[Exercise data]

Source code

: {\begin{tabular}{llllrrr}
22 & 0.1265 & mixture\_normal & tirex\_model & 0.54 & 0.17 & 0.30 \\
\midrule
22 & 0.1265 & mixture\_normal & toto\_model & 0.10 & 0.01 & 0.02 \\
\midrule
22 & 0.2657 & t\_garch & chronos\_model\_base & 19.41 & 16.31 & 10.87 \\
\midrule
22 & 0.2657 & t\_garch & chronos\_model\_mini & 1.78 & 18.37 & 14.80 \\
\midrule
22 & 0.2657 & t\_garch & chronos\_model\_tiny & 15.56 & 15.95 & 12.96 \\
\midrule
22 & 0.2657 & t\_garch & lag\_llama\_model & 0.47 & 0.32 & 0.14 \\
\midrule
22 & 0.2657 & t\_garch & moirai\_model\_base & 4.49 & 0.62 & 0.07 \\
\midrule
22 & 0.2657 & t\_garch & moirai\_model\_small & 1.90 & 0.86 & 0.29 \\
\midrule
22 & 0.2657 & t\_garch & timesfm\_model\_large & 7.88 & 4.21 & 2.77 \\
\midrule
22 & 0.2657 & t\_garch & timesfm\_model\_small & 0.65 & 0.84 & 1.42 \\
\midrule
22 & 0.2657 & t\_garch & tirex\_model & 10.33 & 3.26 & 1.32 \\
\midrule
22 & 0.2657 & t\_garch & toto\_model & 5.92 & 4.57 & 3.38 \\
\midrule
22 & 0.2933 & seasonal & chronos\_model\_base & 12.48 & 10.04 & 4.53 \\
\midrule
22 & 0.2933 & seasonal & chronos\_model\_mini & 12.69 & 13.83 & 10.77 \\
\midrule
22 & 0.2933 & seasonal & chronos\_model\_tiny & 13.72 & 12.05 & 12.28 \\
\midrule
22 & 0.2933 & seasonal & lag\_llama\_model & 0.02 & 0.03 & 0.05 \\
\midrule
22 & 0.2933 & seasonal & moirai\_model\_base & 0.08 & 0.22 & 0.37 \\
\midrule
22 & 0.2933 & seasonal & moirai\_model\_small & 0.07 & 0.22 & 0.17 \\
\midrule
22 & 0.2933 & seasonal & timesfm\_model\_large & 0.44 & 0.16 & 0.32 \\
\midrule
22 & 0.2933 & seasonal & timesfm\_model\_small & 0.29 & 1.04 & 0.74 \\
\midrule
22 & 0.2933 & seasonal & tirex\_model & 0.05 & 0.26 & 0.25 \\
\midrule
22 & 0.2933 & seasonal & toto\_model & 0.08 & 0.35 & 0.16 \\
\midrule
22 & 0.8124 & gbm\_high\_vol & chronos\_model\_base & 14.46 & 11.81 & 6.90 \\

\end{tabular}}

[/Exercise data]

Produce an exact copy of the whole listing.

Source code

: {\begin{tabular}{llllrrr}
22 & 0.1265 & mixture\_normal & tirex\_model & 0.54 & 0.17 & 0.30 \\
\midrule
22 & 0.1265 & mixture\_normal & toto\_model & 0.10 & 0.01 & 0.02 \\
\midrule
22 & 0.2657 & t\_garch & chronos\_model\_base & 19.41 & 16.31 & 10.87 \\
\midrule
22 & 0.2657 & t\_garch & chronos\_model\_mini & 1.78 & 18.37 & 14.80 \\
\midrule
22 & 0.2657 & t\_garch & chronos\_model\_tiny & 15.56 & 15.95 & 12.96 \\
\midrule
22 & 0.2657 & t\_garch & lag\_llama\_model & 0.47 & 0.32 & 0.14 \\
\midrule
22 & 0.2657 & t\_garch & moirai\_model\_base & 4.49 & 0.62 & 0.07 \\
\midrule
22 & 0.2657 & t\_garch & moirai\_model\_small & 1.90 & 0.86 & 0.29 \\
\midrule
22 & 0.2657 & t\_garch & timesfm\_model\_large & 7.88 & 4.21 & 2.77 \\
\midrule
22 & 0.2657 & t\_garch & timesfm\_model\_small & 0.65 & 0.84 & 1.42 \\
\midrule
22 & 0.2657 & t\_garch & tirex\_model & 10.33 & 3.26 & 1.32 \\
\midrule
22 & 0.2657 & t\_garch & toto\_model & 5.92 & 4.57 & 3.38 \\
\midrule
22 & 0.2933 & seasonal & chronos\_model\_base & 12.48 & 10.04 & 4.53 \\
\midrule
22 & 0.2933 & seasonal & chronos\_model\_mini & 12.69 & 13.83 & 10.77 \\
\midrule
22 & 0.2933 & seasonal & chronos\_model\_tiny & 13.72 & 12.05 & 12.28 \\
\midrule
22 & 0.2933 & seasonal & lag\_llama\_model & 0.02 & 0.03 & 0.05 \\
\midrule
22 & 0.2933 & seasonal & moirai\_model\_base & 0.08 & 0.22 & 0.37 \\
\midrule
22 & 0.2933 & seasonal & moirai\_model\_small & 0.07 & 0.22 & 0.17 \\
\midrule
22 & 0.2933 & seasonal & timesfm\_model\_large & 0.44 & 0.16 & 0.32 \\
\midrule
22 & 0.2933 & seasonal & timesfm\_model\_small & 0.29 & 1.04 & 0.74 \\
\midrule
22 & 0.2933 & seasonal & tirex\_model & 0.05 & 0.26 & 0.25 \\
\midrule
22 & 0.2933 & seasonal & toto\_model & 0.08 & 0.35 & 0.16 \\
\midrule
22 & 0.8124 & gbm\_high\_vol & chronos\_model\_base & 14.46 & 11.81 & 6.90 \\

\end{tabular}}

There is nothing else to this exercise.